Нет, все это ничего не значило. Меня бы это успокоило, не будь в этом некоторой бестактности.
Конечно, он угрожал мне и самоубийством, что означало всего лишь, что он решил на некоторое время смотреть волком в моем обществе. Это было уже хлопотней, но тут все можно было развеять одним словом; главное — успеть тотчас же отказаться от этого слова.
Однако же его главной угрозой было — покинуть меня. Он советует мне не полагаться на его самообладание; он заявляет, что его терпение иссякло, он уверяет, что в один прекрасный день взбунтуется, даже примет свои меры. Он даже под горячую руку пишет недурную пьесу. В ней он изображает, как бежит от меня, а я, терзаемая раскаянием, преследую его на какой-то высокой горе. Дурой он меня считает, что ли? Мужчина, чьей выдержки хватало не более, чем на пять дней, хочет заставить меня бояться того часа, когда он действительно на что-то решится.
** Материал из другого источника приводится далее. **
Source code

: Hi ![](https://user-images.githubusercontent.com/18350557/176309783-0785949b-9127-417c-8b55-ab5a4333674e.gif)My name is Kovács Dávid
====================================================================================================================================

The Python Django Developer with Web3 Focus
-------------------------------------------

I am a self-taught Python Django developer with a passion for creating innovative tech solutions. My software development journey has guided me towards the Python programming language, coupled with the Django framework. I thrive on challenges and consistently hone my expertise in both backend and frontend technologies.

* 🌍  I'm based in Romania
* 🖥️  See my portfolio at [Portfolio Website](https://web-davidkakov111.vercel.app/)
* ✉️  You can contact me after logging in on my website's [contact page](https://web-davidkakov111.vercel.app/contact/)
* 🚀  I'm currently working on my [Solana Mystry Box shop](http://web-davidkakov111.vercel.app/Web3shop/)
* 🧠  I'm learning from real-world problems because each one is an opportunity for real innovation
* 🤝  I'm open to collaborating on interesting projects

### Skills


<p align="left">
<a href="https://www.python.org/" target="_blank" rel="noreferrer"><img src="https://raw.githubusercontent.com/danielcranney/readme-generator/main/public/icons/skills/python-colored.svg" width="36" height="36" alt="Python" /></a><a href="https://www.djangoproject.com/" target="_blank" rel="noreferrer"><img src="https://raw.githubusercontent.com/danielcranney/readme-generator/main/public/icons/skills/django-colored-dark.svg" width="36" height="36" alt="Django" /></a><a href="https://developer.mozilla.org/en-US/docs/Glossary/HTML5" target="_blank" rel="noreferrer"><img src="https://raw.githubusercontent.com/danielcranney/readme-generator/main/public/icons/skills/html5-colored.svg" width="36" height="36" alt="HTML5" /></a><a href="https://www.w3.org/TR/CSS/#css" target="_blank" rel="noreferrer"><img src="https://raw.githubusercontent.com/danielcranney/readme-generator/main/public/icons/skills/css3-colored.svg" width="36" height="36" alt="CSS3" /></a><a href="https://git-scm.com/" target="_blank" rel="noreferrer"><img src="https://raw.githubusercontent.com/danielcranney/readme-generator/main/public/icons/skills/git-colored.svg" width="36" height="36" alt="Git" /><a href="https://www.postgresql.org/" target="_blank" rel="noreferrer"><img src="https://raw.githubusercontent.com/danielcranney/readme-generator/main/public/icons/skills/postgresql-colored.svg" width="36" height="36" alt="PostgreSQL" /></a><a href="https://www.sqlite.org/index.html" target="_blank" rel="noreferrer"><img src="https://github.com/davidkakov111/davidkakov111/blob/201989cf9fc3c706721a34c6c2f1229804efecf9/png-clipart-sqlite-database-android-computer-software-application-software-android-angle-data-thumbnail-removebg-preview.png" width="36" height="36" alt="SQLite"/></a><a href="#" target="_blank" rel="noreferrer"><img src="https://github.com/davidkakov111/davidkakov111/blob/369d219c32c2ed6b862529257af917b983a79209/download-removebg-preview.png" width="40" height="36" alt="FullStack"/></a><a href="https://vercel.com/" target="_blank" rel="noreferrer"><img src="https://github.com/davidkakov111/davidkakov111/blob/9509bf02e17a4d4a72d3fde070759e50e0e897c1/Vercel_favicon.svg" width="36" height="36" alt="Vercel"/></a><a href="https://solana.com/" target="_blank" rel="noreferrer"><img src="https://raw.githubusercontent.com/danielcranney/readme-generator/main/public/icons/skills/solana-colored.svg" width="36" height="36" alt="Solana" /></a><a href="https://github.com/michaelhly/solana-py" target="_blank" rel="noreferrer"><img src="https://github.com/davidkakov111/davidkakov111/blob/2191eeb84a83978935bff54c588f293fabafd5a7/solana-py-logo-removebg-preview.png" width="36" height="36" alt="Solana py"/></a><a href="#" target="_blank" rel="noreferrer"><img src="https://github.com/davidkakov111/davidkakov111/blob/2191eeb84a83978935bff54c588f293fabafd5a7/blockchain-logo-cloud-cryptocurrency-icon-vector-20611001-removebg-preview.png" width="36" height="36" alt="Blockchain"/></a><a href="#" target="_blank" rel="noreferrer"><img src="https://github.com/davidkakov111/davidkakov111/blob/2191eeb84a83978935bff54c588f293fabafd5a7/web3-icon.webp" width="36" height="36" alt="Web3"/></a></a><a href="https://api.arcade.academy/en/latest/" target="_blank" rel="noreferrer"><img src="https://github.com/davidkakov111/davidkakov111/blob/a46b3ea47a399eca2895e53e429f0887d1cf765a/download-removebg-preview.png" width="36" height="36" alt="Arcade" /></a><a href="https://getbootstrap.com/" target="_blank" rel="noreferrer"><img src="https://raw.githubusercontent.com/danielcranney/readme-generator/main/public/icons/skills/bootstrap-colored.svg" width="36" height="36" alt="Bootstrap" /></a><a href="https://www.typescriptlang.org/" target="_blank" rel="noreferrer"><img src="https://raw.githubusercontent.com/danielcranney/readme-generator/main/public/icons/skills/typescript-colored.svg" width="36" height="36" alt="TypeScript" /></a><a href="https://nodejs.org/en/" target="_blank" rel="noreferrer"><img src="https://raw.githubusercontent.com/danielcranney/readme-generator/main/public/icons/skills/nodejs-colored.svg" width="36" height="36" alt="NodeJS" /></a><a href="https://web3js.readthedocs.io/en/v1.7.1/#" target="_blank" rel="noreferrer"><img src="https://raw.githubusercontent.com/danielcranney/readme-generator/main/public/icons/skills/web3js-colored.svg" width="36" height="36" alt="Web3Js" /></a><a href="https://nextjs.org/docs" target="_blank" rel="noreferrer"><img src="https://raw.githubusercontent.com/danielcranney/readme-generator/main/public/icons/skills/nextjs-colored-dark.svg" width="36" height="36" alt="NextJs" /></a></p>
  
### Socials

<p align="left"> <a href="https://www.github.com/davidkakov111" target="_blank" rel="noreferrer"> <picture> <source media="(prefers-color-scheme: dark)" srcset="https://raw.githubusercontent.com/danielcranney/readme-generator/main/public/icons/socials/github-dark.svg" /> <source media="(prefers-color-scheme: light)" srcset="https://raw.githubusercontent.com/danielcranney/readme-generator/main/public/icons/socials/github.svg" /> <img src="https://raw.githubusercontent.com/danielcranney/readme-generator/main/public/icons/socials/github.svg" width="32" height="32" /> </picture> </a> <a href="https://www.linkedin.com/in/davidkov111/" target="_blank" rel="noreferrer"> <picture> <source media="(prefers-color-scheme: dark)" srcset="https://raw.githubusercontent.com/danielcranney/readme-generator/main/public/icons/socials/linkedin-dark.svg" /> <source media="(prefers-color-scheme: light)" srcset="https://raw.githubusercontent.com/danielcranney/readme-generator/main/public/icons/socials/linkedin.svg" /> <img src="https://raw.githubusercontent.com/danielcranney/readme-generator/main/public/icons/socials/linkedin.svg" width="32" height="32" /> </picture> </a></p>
На самом деле, мою твердость поколебало совершенно иное. Я заметила в нем признаки согласия с миром, настроения довольства, переходящие за дозволенные мною границы. В его письмах вместо сетований появились бесконечные описания горных ландшафтов, сторожевых башен, бело-зелено-сероватой дымки над скалами и ледниками и тому подобных достопримечательностей, и он имел бесстыдство, надиктовать все это Филиппу Зейделю и потребовать, чтобы я (у меня язык не поворачивается произнести это!) просмотрела рукопись для издателя. Это были дурные признаки. Его равнодушие уже не было лицемерием, его оскорбления не содержали в себе ничего явно наигранного.
Да, мне довелось пережить — переждать — и такую полосу в наших отношениях. Любовь, Штейн, это нож, который держат двое: стоило мне только сказать «да» — и он уже держал рукоятку, а я — лезвие. Верно говорит этот англичанин, что имя женщине — слабость. Из той поездки в Тюрингию, он, кажется, уже ничего не писал, разве что об обводнении лугов. Я была так растеряна, что утратила трезвость суждения. Я совершила роковую ошибку: призналась, что люблю его, и в тот же момент поняла, что тут-то и порезалась.